● Excerpted data

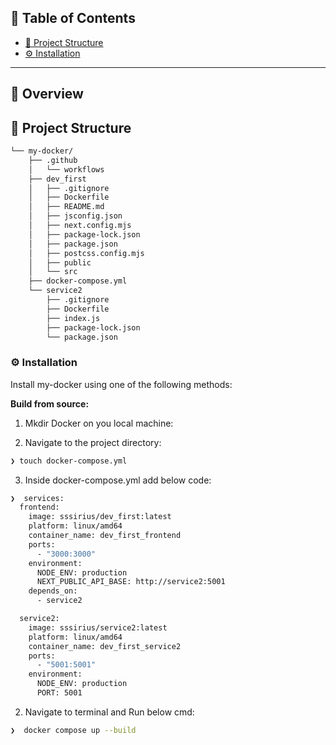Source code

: 

## 🔗 Table of Contents
- [📁 Project Structure](#-project-structure)
- [⚙️ Installation](#-installation)

---

## 📍 Overview

## 📁 Project Structure

```sh
└── my-docker/
    ├── .github
    │   └── workflows
    ├── dev_first
    │   ├── .gitignore
    │   ├── Dockerfile
    │   ├── README.md
    │   ├── jsconfig.json
    │   ├── next.config.mjs
    │   ├── package-lock.json
    │   ├── package.json
    │   ├── postcss.config.mjs
    │   ├── public
    │   └── src
    ├── docker-compose.yml
    └── service2
        ├── .gitignore
        ├── Dockerfile
        ├── index.js
        ├── package-lock.json
        └── package.json
```

### ⚙️ Installation

Install my-docker using one of the following methods:

**Build from source:**

1. Mkdir Docker on you local machine:


2. Navigate to the project directory:
```sh
❯ touch docker-compose.yml
```
3. Inside docker-compose.yml add below code:
```sh
❯  services:
  frontend:
    image: sssirius/dev_first:latest
    platform: linux/amd64
    container_name: dev_first_frontend
    ports:
      - "3000:3000"
    environment:
      NODE_ENV: production
      NEXT_PUBLIC_API_BASE: http://service2:5001
    depends_on:
      - service2

  service2:
    image: sssirius/service2:latest
    platform: linux/amd64
    container_name: dev_first_service2
    ports:
      - "5001:5001"
    environment:
      NODE_ENV: production
      PORT: 5001
```

2. Navigate to terminal and Run below cmd:
```sh
❯  docker compose up --build
```

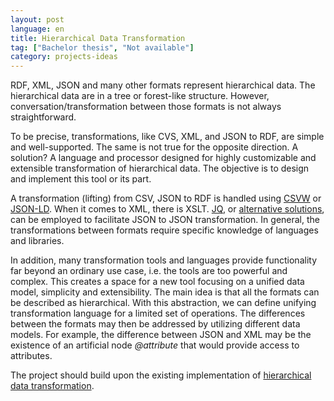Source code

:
 ```yaml
---
layout: post
language: en
title: Hierarchical Data Transformation
tag: ["Bachelor thesis", "Not available"]
category: projects-ideas
---
```


RDF, XML, JSON and many other formats represent hierarchical data.
The hierarchical data are in a tree or forest-like structure.
However, conversation/transformation between those formats is not always straightforward.

To be precise, transformations, like CVS, XML, and JSON to RDF, are simple and well-supported.
The same is not true for the opposite direction.
A solution? 
A language and processor designed for highly customizable and extensible transformation of hierarchical data.
The objective is to design and implement this tool or its part.

<!-- more -->

A transformation (lifting) from CSV, JSON to RDF is handled using [CSVW] or [JSON-LD].
When it comes to XML, there is XSLT.
[JQ], or [alternative solutions], can be employed to facilitate JSON to JSON transformation.
In general, the transformations between formats require specific knowledge of languages and libraries.

In addition, many transformation tools and languages provide functionality far beyond an ordinary use case, i.e. the tools are too powerful and complex.
This creates a space for a new tool focusing on a unified data model, simplicity and extensibility.
The main idea is that all the formats can be described as hierarchical.
With this abstraction, we can define unifying transformation language for a limited set of operations.
The differences between the formats may then be addressed by utilizing different data models.
For example, the difference between JSON and XML may be the existence of an artificial node *@attribute* that would provide access to attributes.

The project should build upon the existing implementation of [hierarchical data transformation].

[json-ld]: <https://json-ld.org/>
[csvw]: <https://www.w3.org/TR/tabular-data-primer/>
[hierarchical data transformation]: <https://github.com/skodapetr/hierarchical-data-transformations>
[xslt-equivalent-for-json]: <https://stackoverflow.com/questions/1618038/xslt-equivalent-for-json>
[jq]: <https://stedolan.github.io/jq/>
[alternative solutions]: <https://stackoverflow.com/questions/1618038/xslt-equivalent-for-json>
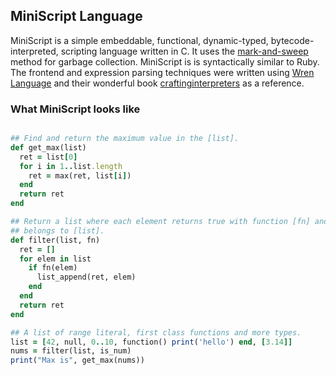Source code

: ## MiniScript Language

MiniScript is a simple embeddable, functional, dynamic-typed, bytecode-interpreted, scripting language written in C. It uses the [mark-and-sweep](https://en.wikipedia.org/wiki/Tracing_garbage_collection) method for garbage collection. MiniScript is  is syntactically similar to Ruby. The frontend and expression parsing techniques were written using [Wren Language](https://wren.io/)  and their wonderful book [craftinginterpreters](http://www.craftinginterpreters.com/) as a reference.

### What MiniScript looks like

```ruby

## Find and return the maximum value in the [list].
def get_max(list)
  ret = list[0]
  for i in 1..list.length
    ret = max(ret, list[i])
  end
  return ret
end

## Return a list where each element returns true with function [fn] and
## belongs to [list].
def filter(list, fn)
  ret = []
  for elem in list
    if fn(elem)
      list_append(ret, elem)
    end
  end
  return ret
end

## A list of range literal, first class functions and more types.
list = [42, null, 0..10, function() print('hello') end, [3.14]]
nums = filter(list, is_num)
print("Max is", get_max(nums))

```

● Task instructions
Make an exact copy of the listing. Do not carry over its pictures.

● Exercise answer
Source code

: 

## 🔗 Table of Contents
- [📁 Project Structure](#-project-structure)
- [⚙️ Installation](#-installation)

---

## 📍 Overview

## 📁 Project Structure

```sh
└── my-docker/
    ├── .github
    │   └── workflows
    ├── dev_first
    │   ├── .gitignore
    │   ├── Dockerfile
    │   ├── README.md
    │   ├── jsconfig.json
    │   ├── next.config.mjs
    │   ├── package-lock.json
    │   ├── package.json
    │   ├── postcss.config.mjs
    │   ├── public
    │   └── src
    ├── docker-compose.yml
    └── service2
        ├── .gitignore
        ├── Dockerfile
        ├── index.js
        ├── package-lock.json
        └── package.json
```

### ⚙️ Installation

Install my-docker using one of the following methods:

**Build from source:**

1. Mkdir Docker on you local machine:


2. Navigate to the project directory:
```sh
❯ touch docker-compose.yml
```
3. Inside docker-compose.yml add below code:
```sh
❯  services:
  frontend:
    image: sssirius/dev_first:latest
    platform: linux/amd64
    container_name: dev_first_frontend
    ports:
      - "3000:3000"
    environment:
      NODE_ENV: production
      NEXT_PUBLIC_API_BASE: http://service2:5001
    depends_on:
      - service2

  service2:
    image: sssirius/service2:latest
    platform: linux/amd64
    container_name: dev_first_service2
    ports:
      - "5001:5001"
    environment:
      NODE_ENV: production
      PORT: 5001
```

2. Navigate to terminal and Run below cmd:
```sh
❯  docker compose up --build
```

Source code

:
 ```yaml
---
layout: post
language: en
title: Hierarchical Data Transformation
tag: ["Bachelor thesis", "Not available"]
category: projects-ideas
---
```


RDF, XML, JSON and many other formats represent hierarchical data.
The hierarchical data are in a tree or forest-like structure.
However, conversation/transformation between those formats is not always straightforward.

To be precise, transformations, like CVS, XML, and JSON to RDF, are simple and well-supported.
The same is not true for the opposite direction.
A solution? 
A language and processor designed for highly customizable and extensible transformation of hierarchical data.
The objective is to design and implement this tool or its part.

<!-- more -->

A transformation (lifting) from CSV, JSON to RDF is handled using [CSVW] or [JSON-LD].
When it comes to XML, there is XSLT.
[JQ], or [alternative solutions], can be employed to facilitate JSON to JSON transformation.
In general, the transformations between formats require specific knowledge of languages and libraries.

In addition, many transformation tools and languages provide functionality far beyond an ordinary use case, i.e. the tools are too powerful and complex.
This creates a space for a new tool focusing on a unified data model, simplicity and extensibility.
The main idea is that all the formats can be described as hierarchical.
With this abstraction, we can define unifying transformation language for a limited set of operations.
The differences between the formats may then be addressed by utilizing different data models.
For example, the difference between JSON and XML may be the existence of an artificial node *@attribute* that would provide access to attributes.

The project should build upon the existing implementation of [hierarchical data transformation].

[json-ld]: <https://json-ld.org/>
[csvw]: <https://www.w3.org/TR/tabular-data-primer/>
[hierarchical data transformation]: <https://github.com/skodapetr/hierarchical-data-transformations>
[xslt-equivalent-for-json]: <https://stackoverflow.com/questions/1618038/xslt-equivalent-for-json>
[jq]: <https://stedolan.github.io/jq/>
[alternative solutions]: <https://stackoverflow.com/questions/1618038/xslt-equivalent-for-json>
Source code

: ## MiniScript Language

MiniScript is a simple embeddable, functional, dynamic-typed, bytecode-interpreted, scripting language written in C. It uses the [mark-and-sweep](https://en.wikipedia.org/wiki/Tracing_garbage_collection) method for garbage collection. MiniScript is  is syntactically similar to Ruby. The frontend and expression parsing techniques were written using [Wren Language](https://wren.io/)  and their wonderful book [craftinginterpreters](http://www.craftinginterpreters.com/) as a reference.

### What MiniScript looks like

```ruby

## Find and return the maximum value in the [list].
def get_max(list)
  ret = list[0]
  for i in 1..list.length
    ret = max(ret, list[i])
  end
  return ret
end

## Return a list where each element returns true with function [fn] and
## belongs to [list].
def filter(list, fn)
  ret = []
  for elem in list
    if fn(elem)
      list_append(ret, elem)
    end
  end
  return ret
end

## A list of range literal, first class functions and more types.
list = [42, null, 0..10, function() print('hello') end, [3.14]]
nums = filter(list, is_num)
print("Max is", get_max(nums))

```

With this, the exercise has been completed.